### Task:
On every line of the listing, check for "string"; copy the lines that have it.
* * * * *
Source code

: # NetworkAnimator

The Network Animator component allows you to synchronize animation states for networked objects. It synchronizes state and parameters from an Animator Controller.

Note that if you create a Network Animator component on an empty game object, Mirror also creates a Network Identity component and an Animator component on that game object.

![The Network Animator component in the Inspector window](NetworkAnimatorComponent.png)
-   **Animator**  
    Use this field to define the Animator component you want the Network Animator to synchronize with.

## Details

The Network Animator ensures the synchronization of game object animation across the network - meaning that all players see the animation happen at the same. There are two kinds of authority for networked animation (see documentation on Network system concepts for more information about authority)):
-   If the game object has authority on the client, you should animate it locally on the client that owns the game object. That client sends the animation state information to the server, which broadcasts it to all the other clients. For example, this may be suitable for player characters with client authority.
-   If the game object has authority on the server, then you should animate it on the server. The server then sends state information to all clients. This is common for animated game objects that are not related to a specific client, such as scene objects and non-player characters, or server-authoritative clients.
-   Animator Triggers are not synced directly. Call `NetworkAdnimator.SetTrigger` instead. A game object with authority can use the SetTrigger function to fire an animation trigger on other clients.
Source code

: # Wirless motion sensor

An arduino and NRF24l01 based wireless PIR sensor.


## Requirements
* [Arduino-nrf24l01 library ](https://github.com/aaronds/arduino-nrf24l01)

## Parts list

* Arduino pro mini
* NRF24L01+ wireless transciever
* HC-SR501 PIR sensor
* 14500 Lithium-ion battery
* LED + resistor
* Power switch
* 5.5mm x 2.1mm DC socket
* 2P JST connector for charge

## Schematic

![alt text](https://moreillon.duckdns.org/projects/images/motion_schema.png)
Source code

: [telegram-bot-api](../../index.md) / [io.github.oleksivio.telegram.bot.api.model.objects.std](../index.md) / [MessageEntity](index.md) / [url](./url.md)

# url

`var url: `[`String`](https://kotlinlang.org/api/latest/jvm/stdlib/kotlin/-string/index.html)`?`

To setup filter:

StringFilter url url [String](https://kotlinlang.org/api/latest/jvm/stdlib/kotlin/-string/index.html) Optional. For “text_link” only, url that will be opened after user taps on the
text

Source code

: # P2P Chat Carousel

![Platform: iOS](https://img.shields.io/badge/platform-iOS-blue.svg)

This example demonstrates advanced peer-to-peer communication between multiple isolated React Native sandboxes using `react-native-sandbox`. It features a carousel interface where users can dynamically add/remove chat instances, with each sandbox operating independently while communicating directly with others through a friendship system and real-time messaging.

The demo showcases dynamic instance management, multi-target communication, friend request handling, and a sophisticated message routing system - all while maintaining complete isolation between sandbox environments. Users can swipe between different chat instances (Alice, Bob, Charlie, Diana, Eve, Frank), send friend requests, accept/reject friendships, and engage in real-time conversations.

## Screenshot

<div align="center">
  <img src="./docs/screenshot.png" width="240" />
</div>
* * * * *
### Solution to the exercise:
`var url: `[`String`](https://kotlinlang.org/api/latest/jvm/stdlib/kotlin/-string/index.html)`?`
StringFilter url url [String](https://kotlinlang.org/api/latest/jvm/stdlib/kotlin/-string/index.html) Optional. For “text_link” only, url that will be opened after user taps on the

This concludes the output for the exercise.